***** DATA FOR PROCESSING *****

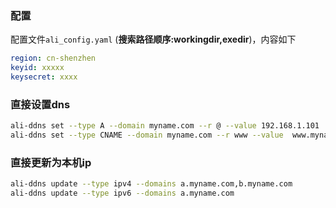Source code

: 

### 配置

配置文件`ali_config.yaml` (**搜索路径顺序:workingdir,exedir**)，内容如下
```yaml
region: cn-shenzhen
keyid: xxxxx
keysecret: xxxx
```

### 直接设置dns

```bash
ali-ddns set --type A --domain myname.com --r @ --value 192.168.1.101
ali-ddns set --type CNAME --domain myname.com --r www --value  www.myname.com
```


### 直接更新为本机ip
```bash
ali-ddns update --type ipv4 --domains a.myname.com,b.myname.com
ali-ddns update --type ipv6 --domains a.myname.com
```
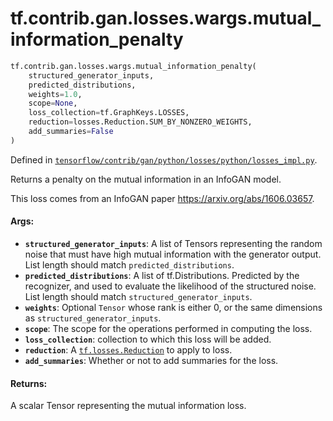 <div itemscope itemtype="http://developers.google.com/ReferenceObject">
<meta itemprop="name" content="tf.contrib.gan.losses.wargs.mutual_information_penalty" />
</div>

# tf.contrib.gan.losses.wargs.mutual_information_penalty

``` python
tf.contrib.gan.losses.wargs.mutual_information_penalty(
    structured_generator_inputs,
    predicted_distributions,
    weights=1.0,
    scope=None,
    loss_collection=tf.GraphKeys.LOSSES,
    reduction=losses.Reduction.SUM_BY_NONZERO_WEIGHTS,
    add_summaries=False
)
```



Defined in [`tensorflow/contrib/gan/python/losses/python/losses_impl.py`](https://www.tensorflow.org/code/tensorflow/contrib/gan/python/losses/python/losses_impl.py).

Returns a penalty on the mutual information in an InfoGAN model.

This loss comes from an InfoGAN paper https://arxiv.org/abs/1606.03657.

#### Args:

* <b>`structured_generator_inputs`</b>: A list of Tensors representing the random noise
    that must  have high mutual information with the generator output. List
    length should match `predicted_distributions`.
* <b>`predicted_distributions`</b>: A list of tf.Distributions. Predicted by the
    recognizer, and used to evaluate the likelihood of the structured noise.
    List length should match `structured_generator_inputs`.
* <b>`weights`</b>: Optional `Tensor` whose rank is either 0, or the same dimensions as
    `structured_generator_inputs`.
* <b>`scope`</b>: The scope for the operations performed in computing the loss.
* <b>`loss_collection`</b>: collection to which this loss will be added.
* <b>`reduction`</b>: A <a href="../../../../../tf/losses/Reduction.md"><code>tf.losses.Reduction</code></a> to apply to loss.
* <b>`add_summaries`</b>: Whether or not to add summaries for the loss.


#### Returns:

A scalar Tensor representing the mutual information loss.
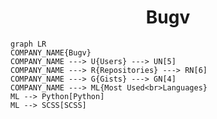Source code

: <h1 align="center">Bugv</h1>

```mermaid
graph LR
COMPANY_NAME{Bugv}
COMPANY_NAME ---> U{Users} ---> UN[5]
COMPANY_NAME ---> R{Repositories} ---> RN[6]
COMPANY_NAME ---> G{Gists} ---> GN[4]
COMPANY_NAME ---> ML{Most Used<br>Languages}
ML --> Python[Python]
ML --> SCSS[SCSS]
```
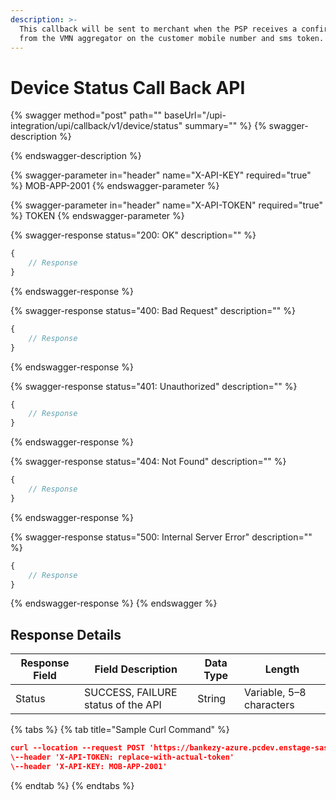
 ```yaml
---
description: >-
  This callback will be sent to merchant when the PSP receives a confirmation
  from the VMN aggregator on the customer mobile number and sms token.
---
```


# Device Status  Call Back API

{% swagger method="post" path="" baseUrl="/upi-integration/upi/callback/v1/device/status" summary="" %}
{% swagger-description %}

{% endswagger-description %}

{% swagger-parameter in="header" name="X-API-KEY" required="true" %}
MOB-APP-2001
{% endswagger-parameter %}

{% swagger-parameter in="header" name="X-API-TOKEN" required="true" %}
TOKEN
{% endswagger-parameter %}

{% swagger-response status="200: OK" description="" %}
```javascript
{
    // Response
}
```
{% endswagger-response %}

{% swagger-response status="400: Bad Request" description="" %}
```javascript
{
    // Response
}
```
{% endswagger-response %}

{% swagger-response status="401: Unauthorized" description="" %}
```javascript
{
    // Response
}
```
{% endswagger-response %}

{% swagger-response status="404: Not Found" description="" %}
```javascript
{
    // Response
}
```
{% endswagger-response %}

{% swagger-response status="500: Internal Server Error" description="" %}
```javascript
{
    // Response
}
```
{% endswagger-response %}
{% endswagger %}

## Response Details

| Response Field | Field Description                  | Data Type | Length                   |
| -------------- | ---------------------------------- | --------- | ------------------------ |
| Status         | SUCCESS, FAILURE status of the API | String    | Variable, 5–8 characters |

{% tabs %}
{% tab title="Sample Curl Command" %}
```json
curl --location --request POST 'https://bankezy-azure.pcdev.enstage-sas.com/upi/callback/v1/device/status' \
\--header 'X-API-TOKEN: replace-with-actual-token'
\--header 'X-API-KEY: MOB-APP-2001'
```
{% endtab %}
{% endtabs %}

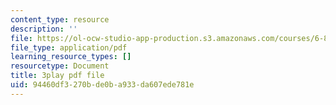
 ```yaml
---
content_type: resource
description: ''
file: https://ol-ocw-studio-app-production.s3.amazonaws.com/courses/6-832-underactuated-robotics-spring-2009/94460df3270bde0ba933da607ede781e_EqAYRo4wXxY.pdf
file_type: application/pdf
learning_resource_types: []
resourcetype: Document
title: 3play pdf file
uid: 94460df3-270b-de0b-a933-da607ede781e
---
```

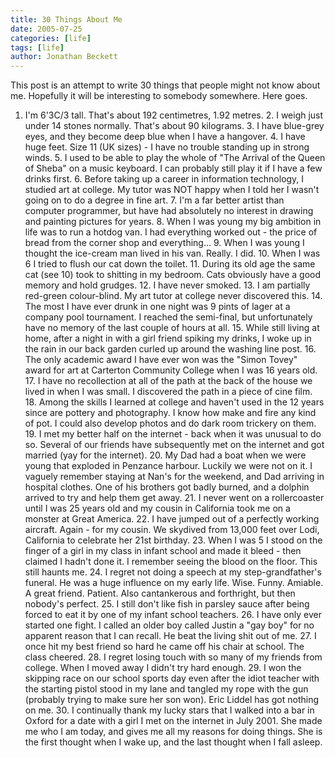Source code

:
 ```yaml
---
title: 30 Things About Me
date: 2005-07-25
categories: [life]
tags: [life]
author: Jonathan Beckett
---
```


This post is an attempt to write 30 things that people might not know about me. Hopefully it will be interesting to somebody somewhere. Here goes.

 1.  I'm 6'3C/3 tall. That's about 192 centimetres, 1.92 metres.              2.  I weigh just under 14 stones normally. That's about 90 kilograms.              3.  I have blue-grey eyes, and they become deep blue when I have a hangover.              4.  I have huge feet. Size 11 (UK sizes) - I have no trouble standing up in      strong winds.              5.  I used to be able to play the whole of "The Arrival of the Queen of Sheba"      on a music keyboard. I can probably still play it if I have a few drinks      first.              6.  Before taking up a career in information technology, I studied art at      college. My tutor was NOT happy when I told her I wasn't going on to do a      degree in fine art.              7.  I'm a far better artist than computer programmer, but have had absolutely      no interest in drawing and painting pictures for years.              8.  When I was young my big ambition in life was to run a hotdog van. I had      everything worked out - the price of bread from the corner shop and      everything...              9.  When I was young I thought the ice-cream man lived in his van. Really. I      did.              10. When I was 6 I tried to flush our cat down the toilet.              11. During its old age the same cat (see 10) took to shitting in my bedroom.      Cats obviously have a good memory and hold grudges.              12. I have never smoked.              13. I am partially red-green colour-blind. My art tutor at college never      discovered this.              14. The most I have ever drunk in one night was 9 pints of lager at a company      pool tournament. I reached the semi-final, but unfortunately have no memory      of the last couple of hours at all.              15. While still living at home, after a night in with a girl friend spiking my      drinks, I woke up in the rain in our back garden curled up around the      washing line post.              16. The only academic award I have ever won was the "Simon Tovey" award for art      at Carterton Community College when I was 16 years old.              17. I have no recollection at all of the path at the back of the house we lived      in when I was small. I discovered the path in a piece of cine film.              18. Among the skills I learned at college and haven't used in the 12 years      since are pottery and photography. I know how make and fire any kind of      pot. I could also develop photos and do dark room trickery on them.              19. I met my better half on the internet - back when it was unusual to do so.      Several of our friends have subsequently met on the internet and got      married (yay for the internet).              20. My Dad had a boat when we were young that exploded in Penzance harbour.      Luckily we were not on it. I vaguely remember staying at Nan's for the      weekend, and Dad arriving in hospital clothes. One of his brothers got      badly burned, and a dolphin arrived to try and help them get away.              21. I never went on a rollercoaster until I was 25 years old and my cousin in      California took me on a monster at Great America.              22. I have jumped out of a perfectly working aircraft. Again - for my cousin.      We skydived from 13,000 feet over Lodi, California to celebrate her 21st      birthday.              23. When I was 5 I stood on the finger of a girl in my class in infant school      and made it bleed - then claimed I hadn't done it. I remember seeing the      blood on the floor. This still haunts me.              24. I regret not doing a speech at my step-grandfather's funeral. He was a huge      influence on my early life. Wise. Funny. Amiable. A great friend. Patient.      Also cantankerous and forthright, but then nobody's perfect.              25. I still don't like fish in parsley sauce after being forced to eat it by      one of my infant school teachers.              26. I have only ever started one fight. I called an older boy called Justin a      "gay boy" for no apparent reason that I can recall. He beat the living shit      out of me.              27. I once hit my best friend so hard he came off his chair at school. The      class cheered.              28. I regret losing touch with so many of my friends from college. When I moved      away I didn't try hard enough.              29. I won the skipping race on our school sports day even after the idiot      teacher with the starting pistol stood in my lane and tangled my rope with      the gun (probably trying to make sure her son won). Eric Liddel has got      nothing on me.              30. I continually thank my lucky stars that I walked into a bar in Oxford for a      date with a girl I met on the internet in July 2001. She made me who I am      today, and gives me all my reasons for doing things. She is the first      thought when I wake up, and the last thought when I fall asleep.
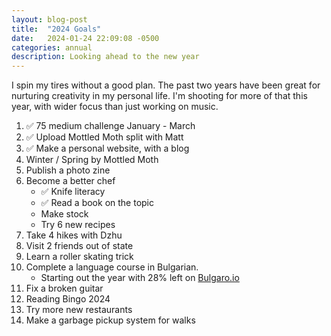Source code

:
 ```yaml
---
layout: blog-post
title:  "2024 Goals"
date:   2024-01-24 22:09:08 -0500
categories: annual
description: Looking ahead to the new year
---
```


I spin my tires without a good plan. The past two years have been great for nurturing creativity in my personal life. I'm shooting for more of that this year, with wider focus than just working on music.

1. ✅ 75 medium challenge January - March
2. ✅ Upload Mottled Moth split with Matt
3. ✅ Make a personal website, with a blog
4. Winter / Spring by Mottled Moth
5. Publish a photo zine
6. Become a better chef
    * ✅ Knife literacy
    * ✅ Read a book on the topic
    * Make stock
    * Try 6 new recipes
7. Take 4 hikes with Dzhu
8. Visit 2 friends out of state 
9. Learn a roller skating trick
9. Complete a language course in Bulgarian.
    * Starting out the year with 28% left on [Bulgaro.io](http://bulgaro.io)
10. Fix a broken guitar
11. Reading Bingo 2024
12. Try more new restaurants
13. Make a garbage pickup system for walks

*****

### TASK
From the first line above through the line containing "apply to loss.", copy everything exactly, without the pictures.

### RESPONSE TO THIS EXERCISE
Source code

: 

### 配置

配置文件`ali_config.yaml` (**搜索路径顺序:workingdir,exedir**)，内容如下
```yaml
region: cn-shenzhen
keyid: xxxxx
keysecret: xxxx
```

### 直接设置dns

```bash
ali-ddns set --type A --domain myname.com --r @ --value 192.168.1.101
ali-ddns set --type CNAME --domain myname.com --r www --value  www.myname.com
```


### 直接更新为本机ip
```bash
ali-ddns update --type ipv4 --domains a.myname.com,b.myname.com
ali-ddns update --type ipv6 --domains a.myname.com
```
 <div itemscope itemtype="http://developers.google.com/ReferenceObject">
<meta itemprop="name" content="tf.contrib.gan.losses.wargs.mutual_information_penalty" />
</div>

# tf.contrib.gan.losses.wargs.mutual_information_penalty

``` python
tf.contrib.gan.losses.wargs.mutual_information_penalty(
    structured_generator_inputs,
    predicted_distributions,
    weights=1.0,
    scope=None,
    loss_collection=tf.GraphKeys.LOSSES,
    reduction=losses.Reduction.SUM_BY_NONZERO_WEIGHTS,
    add_summaries=False
)
```



Defined in [`tensorflow/contrib/gan/python/losses/python/losses_impl.py`](https://www.tensorflow.org/code/tensorflow/contrib/gan/python/losses/python/losses_impl.py).

Returns a penalty on the mutual information in an InfoGAN model.

This loss comes from an InfoGAN paper https://arxiv.org/abs/1606.03657.

#### Args:

* <b>`structured_generator_inputs`</b>: A list of Tensors representing the random noise
    that must  have high mutual information with the generator output. List
    length should match `predicted_distributions`.
* <b>`predicted_distributions`</b>: A list of tf.Distributions. Predicted by the
    recognizer, and used to evaluate the likelihood of the structured noise.
    List length should match `structured_generator_inputs`.
* <b>`weights`</b>: Optional `Tensor` whose rank is either 0, or the same dimensions as
    `structured_generator_inputs`.
* <b>`scope`</b>: The scope for the operations performed in computing the loss.
* <b>`loss_collection`</b>: collection to which this loss will be added.
* <b>`reduction`</b>: A <a href="../../../../../tf/losses/Reduction.md"><code>tf.losses.Reduction</code></a> to apply to loss.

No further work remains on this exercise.